Teaching Internationally

Senora Perez shares her story of being a teacher in Mexico.

Senora+Perez+and+her+class+in+Mexico+on+Halloween.+Perez+worked+in+Mexico+for+3+years+prior+to+coming+to+Homestead.

Submitted Photo

Senora Perez and her class in Mexico on Halloween. Perez worked in Mexico for 3 years prior to coming to Homestead.

Looking down the language wing at Homestead High School a mini bright red UW-Madison flag sticks out from the wall next to a classroom.The classroom of a teacher who went to UW-Madison for college, is what it may look like from the outside.  What the outside classroom doesn’t tell is the story of the teacher.

This flag belongs to room 307, classroom of Jamie Perez, a Homestead Spanish teacher.

Homestead wasn’t the first school Senora Perez taught at. She taught sixth grade at a private international school in Puebla, Puebla, Mexico, but that is not where path to be a teacher started.

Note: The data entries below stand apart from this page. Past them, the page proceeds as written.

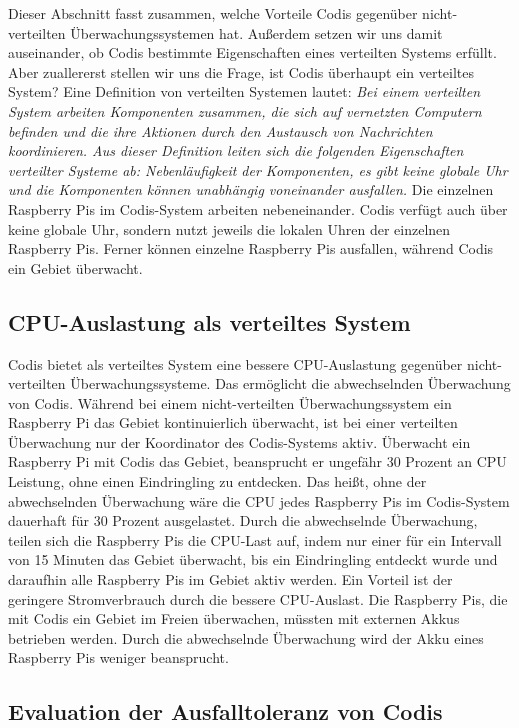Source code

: \documentclass[journal]{IEEEtran}
\begin{document}
Dieser Abschnitt fasst zusammen, welche Vorteile Codis gegenüber nicht-verteilten Überwachungssystemen hat. Außerdem setzen wir uns damit auseinander, ob Codis bestimmte Eigenschaften eines verteilten Systems erfüllt. Aber zuallererst stellen wir uns die Frage, ist Codis überhaupt ein verteiltes System? Eine Definition von verteilten Systemen lautet: \textit{Bei einem verteilten System arbeiten Komponenten zusammen, die sich auf vernetzten Computern befinden und die ihre Aktionen durch den Austausch von Nachrichten koordinieren. Aus dieser Definition leiten sich die folgenden Eigenschaften verteilter Systeme ab: Nebenläufigkeit der Komponenten, es gibt keine globale Uhr und die Komponenten können unabhängig voneinander ausfallen.}\cite[S. 17]{verteilte2} Die einzelnen Raspberry Pis im Codis-System arbeiten nebeneinander. Codis verfügt auch über keine globale Uhr, sondern nutzt jeweils die lokalen Uhren der einzelnen Raspberry Pis. Ferner können einzelne Raspberry Pis ausfallen, während Codis ein Gebiet überwacht.

\subsection{CPU-Auslastung als verteiltes System}

Codis bietet als verteiltes System eine bessere CPU-Auslastung gegenüber nicht-verteilten Überwachungssysteme. Das ermöglicht die abwechselnden Überwachung von Codis. Während bei einem nicht-verteilten Überwachungssystem ein Raspberry Pi das Gebiet kontinuierlich überwacht, ist bei einer verteilten Überwachung nur der Koordinator des Codis-Systems aktiv. Überwacht ein Raspberry Pi mit Codis das Gebiet, beansprucht er ungefähr 30 Prozent an CPU Leistung, ohne einen Eindringling zu entdecken. Das heißt, ohne der abwechselnden Überwachung wäre die CPU jedes Raspberry Pis im Codis-System dauerhaft für 30 Prozent ausgelastet. Durch die abwechselnde Überwachung, teilen sich die Raspberry Pis die CPU-Last auf, indem nur einer für ein Intervall von 15 Minuten das Gebiet überwacht, bis ein Eindringling entdeckt wurde und daraufhin alle Raspberry Pis im Gebiet aktiv werden. Ein Vorteil ist der geringere Stromverbrauch durch die bessere CPU-Auslast. Die Raspberry Pis, die mit Codis ein Gebiet im Freien überwachen, müssten mit externen Akkus betrieben werden. Durch die abwechselnde Überwachung wird der Akku eines Raspberry Pis weniger beansprucht.

\subsection{Evaluation der Ausfalltoleranz von Codis}
\end{document}

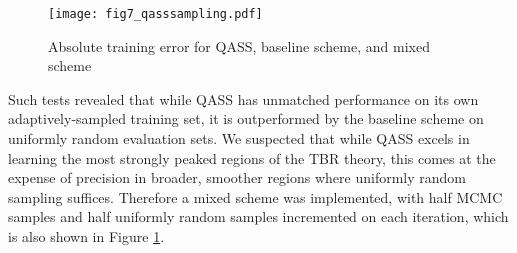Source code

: \begin{figure}[h]
  \centering
    \texttt{[image: fig7\_qasssampling.pdf]}
    \caption{Absolute training error for QASS, baseline scheme, and mixed scheme}
  \label{fig:qasssampling}
\end{figure}

Such tests revealed that while QASS has unmatched performance on its own adaptively-sampled training set, it is outperformed by the baseline scheme on uniformly random evaluation sets. We suspected that while QASS excels in learning the most strongly peaked regions of the TBR theory, this comes at the expense of precision in broader, smoother regions where uniformly random sampling suffices. Therefore a mixed scheme was implemented, with half MCMC samples and half uniformly random samples incremented on each iteration, which is also shown in Figure \ref{fig:qasssampling}.

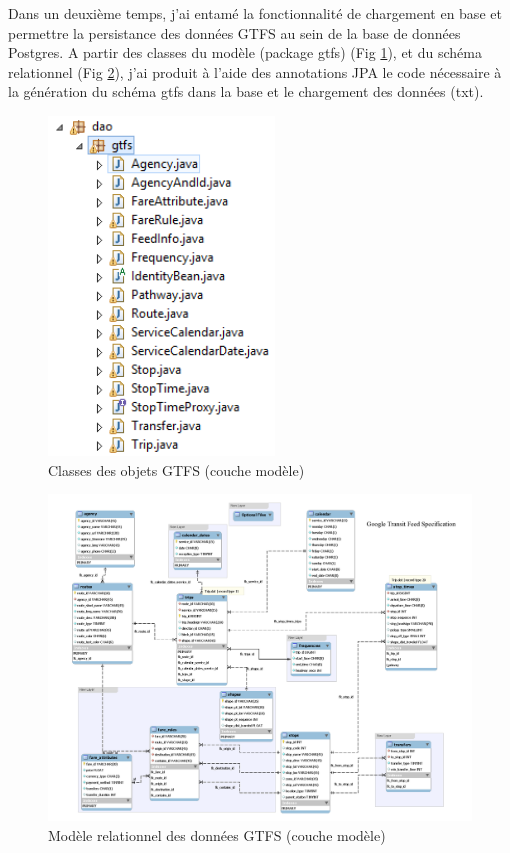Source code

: \begin{itemize}
Dans un deuxième temps, j'ai entamé la fonctionnalité de chargement en base et permettre la persistance des données GTFS au sein de la base de données Postgres. A partir des classes du modèle (package gtfs) (Fig \ref{packageGTFS}), et du schéma relationnel  (Fig \ref{RelationalGTFS}), j'ai produit à l'aide des annotations JPA le code nécessaire à la génération du schéma gtfs dans la base et le chargement des données (txt).\\
\begin{figure}[!h]
\centering
\includegraphics[width=6cm]{images/model_GTFS.PNG}
\caption{\label{packageGTFS}Classes des objets GTFS (couche modèle)}
\end{figure}

\begin{figure}[!h]
\centering
\includegraphics[width=14cm]{images/GTFS_Schema.png}
\caption{\label{RelationalGTFS}Modèle relationnel des données GTFS (couche modèle)}
\end{figure}



\end{itemize}
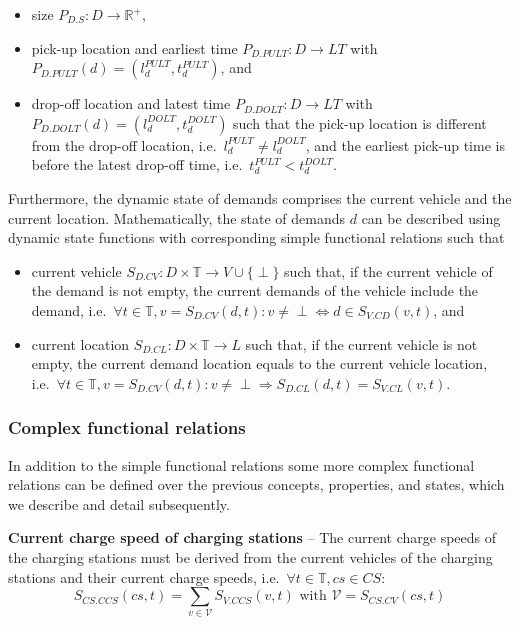 \documentclass[graybox]{svmult}
\begin{document}
\begin{itemize}
	\item size $P_{D.S}: D \rightarrow \mathbb{R}^+$,
	\item pick-up location and earliest time $P_{D.PULT}: D \rightarrow LT$ with $P_{D.PULT}(d) = (l_d^{PULT},t_d^{PULT})$, and
	\item drop-off location and latest time $P_{D.DOLT}: D \rightarrow LT$ with $P_{D.DOLT}(d) = (l_d^{DOLT},t_d^{DOLT})$ such that the pick-up location is different from the drop-off location, i.e.\ $l_d^{PULT} \neq l_d^{DOLT}$, and the earliest pick-up time is before the latest drop-off time, i.e.\ $t_d^{PULT} < t_d^{DOLT}$.
\end{itemize}
Furthermore, the dynamic state of demands comprises the current vehicle and the current location.
Mathematically, the state of demands $d$ can be described using dynamic state functions with corresponding simple functional relations such that
\begin{itemize}
	\item current vehicle $S_{D.CV}: D \times \mathbb{T} \rightarrow V \cup \{\perp\}$ such that, if the current vehicle of the demand is not empty, the current demands of the vehicle include the demand, i.e.\ $\forall t \in \mathbb{T}, v = S_{D.CV}(d,t): v \neq \perp \Leftrightarrow d \in S_{V.CD}(v,t)$, and
	\item current location $S_{D.CL}: D \times \mathbb{T} \rightarrow L$ such that, if the current vehicle is not empty, the current demand location equals to the current vehicle location, i.e.\ $\forall t \in \mathbb{T}, v = S_{D.CV}(d,t): v \neq \perp \Rightarrow S_{D.CL}(d,t)=S_{V.CL}(v,t)$.
\end{itemize}

\subsubsection{Complex functional relations}

\label{sec:complex}
In addition to the simple functional relations some more complex functional relations can be defined over the previous concepts, properties, and states, which we describe and detail subsequently.

\vspace{4mm}
\noindent
\textbf{Current charge speed of charging stations}
--
The current charge speeds of the charging stations must be derived from the current vehicles of the charging stations and their current charge speeds, i.e.\ $\forall t \in \mathbb{T}, cs \in CS:$
\[
S_{CS.CCS}(cs,t)=\sum_{v \in \mathcal{V}}S_{V.CCS}(v,t) \textrm{ with } \mathcal{V}=S_{CS.CV}(cs,t)
\]
\end{document}
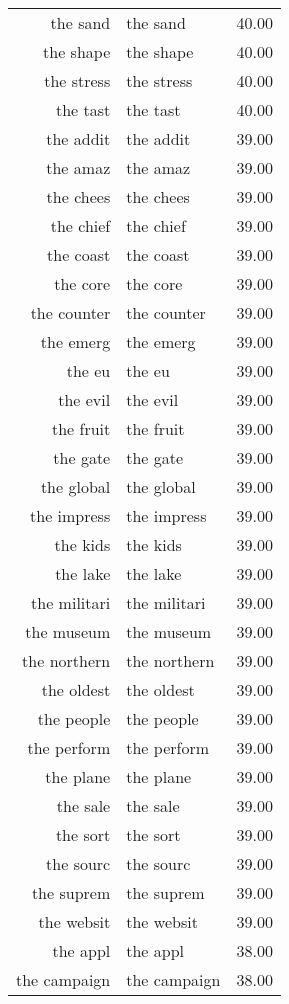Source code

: \begin{table}[ht]
\begin{tabular}{rlr}
  the sand & the sand & 40.00 \\ 
  the shape & the shape & 40.00 \\ 
  the stress & the stress & 40.00 \\ 
  the tast & the tast & 40.00 \\ 
  the addit & the addit & 39.00 \\ 
  the amaz & the amaz & 39.00 \\ 
  the chees & the chees & 39.00 \\ 
  the chief & the chief & 39.00 \\ 
  the coast & the coast & 39.00 \\ 
  the core & the core & 39.00 \\ 
  the counter & the counter & 39.00 \\ 
  the emerg & the emerg & 39.00 \\ 
  the eu & the eu & 39.00 \\ 
  the evil & the evil & 39.00 \\ 
  the fruit & the fruit & 39.00 \\ 
  the gate & the gate & 39.00 \\ 
  the global & the global & 39.00 \\ 
  the impress & the impress & 39.00 \\ 
  the kids & the kids & 39.00 \\ 
  the lake & the lake & 39.00 \\ 
  the militari & the militari & 39.00 \\ 
  the museum & the museum & 39.00 \\ 
  the northern & the northern & 39.00 \\ 
  the oldest & the oldest & 39.00 \\ 
  the people & the people & 39.00 \\ 
  the perform & the perform & 39.00 \\ 
  the plane & the plane & 39.00 \\ 
  the sale & the sale & 39.00 \\ 
  the sort & the sort & 39.00 \\ 
  the sourc & the sourc & 39.00 \\ 
  the suprem & the suprem & 39.00 \\ 
  the websit & the websit & 39.00 \\ 
  the appl & the appl & 38.00 \\ 
  the campaign & the campaign & 38.00 \\ 

\end{tabular}
\end{table}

Senora Perez went to a private elementary school where her Spanish career began. Throughout middle school, she became really fond of the Spanish language, and by high school, she was excited to learn new grammar and Spanish literature.

While in high school, Senora Perez knew she wanted to teach Spanish, and by her senior year in high school in AP Spanish, she was getting lots of college credit at Oshkosh.

Senora Perez’s Spanish high school teacher had an influential role on her life. When looking to travel and study abroad, she advised her to study in Mexico or central America and not Spain or South America. According to Perez, this is some of the best advice she was given because Americans speak Mexican-Spanish. Even while in college, she went to her for help with things like which teaching certifications to get.

The following year she enrolled at UW-Madison and now that she was in college, she was presented with the chance to study abroad. She had the opportunity to student-teach at a bilingual school in Madison, and had a very positive experience. Perez knew that if she wanted to have a job like that, she would need to get her Masters degree, which is not what she was working on at the time, so she looked forward to being able to learn in another country.

All the study-abroad programs to Mexico from UW-Madison were cancelled which led Perez to switch to UW-La Crosse to. Although “it was a pain,” it was definitely worth it.

During her sophomore year, she spent a semester in Puebla, a growing city in central, Southern Mexico.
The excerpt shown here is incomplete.